Records for the exercise below:
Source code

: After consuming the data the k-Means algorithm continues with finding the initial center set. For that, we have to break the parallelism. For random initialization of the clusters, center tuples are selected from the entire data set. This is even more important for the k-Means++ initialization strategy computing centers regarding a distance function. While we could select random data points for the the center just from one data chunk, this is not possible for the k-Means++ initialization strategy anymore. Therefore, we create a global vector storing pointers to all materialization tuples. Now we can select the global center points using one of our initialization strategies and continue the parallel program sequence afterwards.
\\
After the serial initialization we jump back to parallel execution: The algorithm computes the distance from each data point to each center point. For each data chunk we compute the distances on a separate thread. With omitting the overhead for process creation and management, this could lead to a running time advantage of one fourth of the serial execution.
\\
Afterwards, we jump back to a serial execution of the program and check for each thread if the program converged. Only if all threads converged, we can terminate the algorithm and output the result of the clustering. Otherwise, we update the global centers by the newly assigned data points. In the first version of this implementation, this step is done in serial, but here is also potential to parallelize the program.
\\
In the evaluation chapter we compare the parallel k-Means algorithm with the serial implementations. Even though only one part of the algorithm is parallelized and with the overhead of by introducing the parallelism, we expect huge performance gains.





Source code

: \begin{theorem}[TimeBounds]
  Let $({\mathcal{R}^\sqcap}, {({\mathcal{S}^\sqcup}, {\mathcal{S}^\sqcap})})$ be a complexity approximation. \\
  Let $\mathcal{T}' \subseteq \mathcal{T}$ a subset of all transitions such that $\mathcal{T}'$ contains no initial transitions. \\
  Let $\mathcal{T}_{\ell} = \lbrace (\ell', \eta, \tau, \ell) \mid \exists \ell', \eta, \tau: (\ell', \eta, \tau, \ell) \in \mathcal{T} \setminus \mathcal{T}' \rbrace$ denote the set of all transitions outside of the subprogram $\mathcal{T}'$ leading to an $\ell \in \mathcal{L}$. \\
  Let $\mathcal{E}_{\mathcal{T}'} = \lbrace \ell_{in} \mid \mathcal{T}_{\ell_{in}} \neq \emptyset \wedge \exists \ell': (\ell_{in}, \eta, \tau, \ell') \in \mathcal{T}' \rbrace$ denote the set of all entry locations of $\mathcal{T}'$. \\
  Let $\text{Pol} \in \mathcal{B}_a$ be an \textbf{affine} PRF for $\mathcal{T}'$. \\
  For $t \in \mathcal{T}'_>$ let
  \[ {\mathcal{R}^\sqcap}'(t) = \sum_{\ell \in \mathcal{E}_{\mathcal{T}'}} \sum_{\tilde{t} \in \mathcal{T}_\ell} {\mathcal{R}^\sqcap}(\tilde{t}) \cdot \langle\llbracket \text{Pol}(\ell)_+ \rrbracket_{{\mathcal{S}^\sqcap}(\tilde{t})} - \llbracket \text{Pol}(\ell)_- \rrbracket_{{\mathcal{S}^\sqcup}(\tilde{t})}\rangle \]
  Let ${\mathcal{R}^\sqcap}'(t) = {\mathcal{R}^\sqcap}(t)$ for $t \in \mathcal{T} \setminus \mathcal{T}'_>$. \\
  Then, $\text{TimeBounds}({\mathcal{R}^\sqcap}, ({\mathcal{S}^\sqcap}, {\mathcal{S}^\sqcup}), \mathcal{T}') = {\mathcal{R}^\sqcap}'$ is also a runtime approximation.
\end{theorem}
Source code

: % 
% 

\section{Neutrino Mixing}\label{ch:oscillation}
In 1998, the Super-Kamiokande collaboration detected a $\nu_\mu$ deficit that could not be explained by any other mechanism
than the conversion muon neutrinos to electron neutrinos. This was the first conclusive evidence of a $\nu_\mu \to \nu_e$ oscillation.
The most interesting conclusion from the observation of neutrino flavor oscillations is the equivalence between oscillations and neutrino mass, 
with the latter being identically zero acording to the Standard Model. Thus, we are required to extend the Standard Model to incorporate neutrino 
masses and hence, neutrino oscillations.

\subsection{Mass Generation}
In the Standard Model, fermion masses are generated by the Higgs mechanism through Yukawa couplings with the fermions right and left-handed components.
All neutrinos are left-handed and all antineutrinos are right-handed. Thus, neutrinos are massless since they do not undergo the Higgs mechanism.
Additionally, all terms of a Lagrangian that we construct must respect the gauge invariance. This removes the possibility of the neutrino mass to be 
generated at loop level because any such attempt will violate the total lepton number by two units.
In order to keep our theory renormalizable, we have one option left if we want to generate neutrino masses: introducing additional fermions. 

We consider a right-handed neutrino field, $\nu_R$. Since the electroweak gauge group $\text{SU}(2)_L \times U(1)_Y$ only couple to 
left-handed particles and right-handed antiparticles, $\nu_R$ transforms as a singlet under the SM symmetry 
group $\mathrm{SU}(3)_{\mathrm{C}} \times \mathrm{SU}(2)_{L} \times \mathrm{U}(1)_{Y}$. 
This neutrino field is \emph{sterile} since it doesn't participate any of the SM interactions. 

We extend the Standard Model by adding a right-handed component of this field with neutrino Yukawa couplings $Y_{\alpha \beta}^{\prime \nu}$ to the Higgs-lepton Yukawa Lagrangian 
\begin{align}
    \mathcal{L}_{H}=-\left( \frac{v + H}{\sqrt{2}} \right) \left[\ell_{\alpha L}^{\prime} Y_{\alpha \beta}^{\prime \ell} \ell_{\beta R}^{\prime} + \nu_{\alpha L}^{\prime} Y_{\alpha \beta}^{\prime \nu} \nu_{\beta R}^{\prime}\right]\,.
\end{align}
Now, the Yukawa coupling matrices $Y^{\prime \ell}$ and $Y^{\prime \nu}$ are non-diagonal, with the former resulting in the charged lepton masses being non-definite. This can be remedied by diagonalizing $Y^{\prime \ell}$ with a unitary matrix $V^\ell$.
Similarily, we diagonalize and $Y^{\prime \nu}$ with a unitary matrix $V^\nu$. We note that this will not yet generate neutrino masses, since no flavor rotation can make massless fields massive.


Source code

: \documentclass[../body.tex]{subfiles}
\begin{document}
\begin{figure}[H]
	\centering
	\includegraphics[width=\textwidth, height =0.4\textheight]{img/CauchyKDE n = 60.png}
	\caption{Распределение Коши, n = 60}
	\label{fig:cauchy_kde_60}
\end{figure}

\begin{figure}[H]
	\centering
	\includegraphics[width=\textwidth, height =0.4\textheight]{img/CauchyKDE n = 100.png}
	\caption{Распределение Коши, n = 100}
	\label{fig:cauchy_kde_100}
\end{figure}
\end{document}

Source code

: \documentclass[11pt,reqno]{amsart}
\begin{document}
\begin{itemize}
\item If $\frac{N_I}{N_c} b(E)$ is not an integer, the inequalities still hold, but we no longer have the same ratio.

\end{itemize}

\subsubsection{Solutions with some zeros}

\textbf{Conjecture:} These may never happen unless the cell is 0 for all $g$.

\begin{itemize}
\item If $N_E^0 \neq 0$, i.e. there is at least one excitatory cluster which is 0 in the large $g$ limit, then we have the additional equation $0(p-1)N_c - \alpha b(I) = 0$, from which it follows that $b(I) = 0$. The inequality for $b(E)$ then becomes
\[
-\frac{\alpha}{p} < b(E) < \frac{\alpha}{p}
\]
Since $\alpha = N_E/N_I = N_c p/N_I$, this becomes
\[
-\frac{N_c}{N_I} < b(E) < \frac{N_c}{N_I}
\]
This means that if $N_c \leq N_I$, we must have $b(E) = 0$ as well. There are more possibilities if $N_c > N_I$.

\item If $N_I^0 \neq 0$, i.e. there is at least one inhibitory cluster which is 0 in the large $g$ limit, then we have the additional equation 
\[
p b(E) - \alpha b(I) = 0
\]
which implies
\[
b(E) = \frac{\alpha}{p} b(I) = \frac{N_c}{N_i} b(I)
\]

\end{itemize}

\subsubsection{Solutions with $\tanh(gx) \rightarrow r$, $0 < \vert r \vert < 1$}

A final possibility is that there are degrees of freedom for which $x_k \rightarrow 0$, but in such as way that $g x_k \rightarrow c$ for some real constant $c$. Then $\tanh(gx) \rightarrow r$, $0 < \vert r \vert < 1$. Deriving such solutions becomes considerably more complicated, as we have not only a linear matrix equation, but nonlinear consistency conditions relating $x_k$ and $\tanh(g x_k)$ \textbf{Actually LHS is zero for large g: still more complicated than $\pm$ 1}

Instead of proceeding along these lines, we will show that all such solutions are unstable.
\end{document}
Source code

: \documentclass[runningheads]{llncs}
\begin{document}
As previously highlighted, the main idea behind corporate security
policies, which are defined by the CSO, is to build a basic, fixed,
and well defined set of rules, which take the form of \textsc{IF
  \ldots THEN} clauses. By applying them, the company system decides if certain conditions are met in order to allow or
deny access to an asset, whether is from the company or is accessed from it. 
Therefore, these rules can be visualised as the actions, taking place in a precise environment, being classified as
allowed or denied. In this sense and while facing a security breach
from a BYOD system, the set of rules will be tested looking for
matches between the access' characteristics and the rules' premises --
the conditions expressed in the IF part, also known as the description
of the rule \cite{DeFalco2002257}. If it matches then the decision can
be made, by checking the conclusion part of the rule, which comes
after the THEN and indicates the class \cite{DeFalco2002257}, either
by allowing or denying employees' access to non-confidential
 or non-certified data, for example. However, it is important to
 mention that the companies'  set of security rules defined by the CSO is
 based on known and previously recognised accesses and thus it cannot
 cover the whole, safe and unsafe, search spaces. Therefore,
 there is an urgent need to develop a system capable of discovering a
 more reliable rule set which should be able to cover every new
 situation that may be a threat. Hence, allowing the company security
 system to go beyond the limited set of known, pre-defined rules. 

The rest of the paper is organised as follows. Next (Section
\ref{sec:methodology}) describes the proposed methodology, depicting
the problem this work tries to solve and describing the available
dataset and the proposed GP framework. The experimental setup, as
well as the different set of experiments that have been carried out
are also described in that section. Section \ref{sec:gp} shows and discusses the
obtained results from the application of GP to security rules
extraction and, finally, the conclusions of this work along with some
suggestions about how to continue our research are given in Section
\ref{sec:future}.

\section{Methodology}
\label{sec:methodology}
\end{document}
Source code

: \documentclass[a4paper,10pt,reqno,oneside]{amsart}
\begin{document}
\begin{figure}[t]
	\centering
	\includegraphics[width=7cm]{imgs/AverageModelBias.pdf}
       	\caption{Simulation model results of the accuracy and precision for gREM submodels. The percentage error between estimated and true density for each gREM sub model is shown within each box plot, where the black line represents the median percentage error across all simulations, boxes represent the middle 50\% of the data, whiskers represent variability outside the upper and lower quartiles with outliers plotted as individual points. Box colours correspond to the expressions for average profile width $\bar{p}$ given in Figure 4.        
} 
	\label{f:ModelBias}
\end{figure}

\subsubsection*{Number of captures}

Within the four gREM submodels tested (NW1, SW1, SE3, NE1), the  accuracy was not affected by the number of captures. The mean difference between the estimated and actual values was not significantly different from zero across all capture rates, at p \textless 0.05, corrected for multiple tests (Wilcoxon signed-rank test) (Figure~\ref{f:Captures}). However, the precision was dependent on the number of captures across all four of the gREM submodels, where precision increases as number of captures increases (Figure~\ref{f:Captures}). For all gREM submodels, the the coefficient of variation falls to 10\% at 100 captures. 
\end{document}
End of Records for the exercise.
**Work instruction**
From the records above, extract exactly and only the lines that begin at the line with "cover the whole, safe" and stop after the line with "system to go".

**Answer section**
 cover the whole, safe and unsafe, search spaces. Therefore,
 there is an urgent need to develop a system capable of discovering a
 more reliable rule set which should be able to cover every new
 situation that may be a threat. Hence, allowing the company security
 system to go beyond the limited set of known, pre-defined rules. 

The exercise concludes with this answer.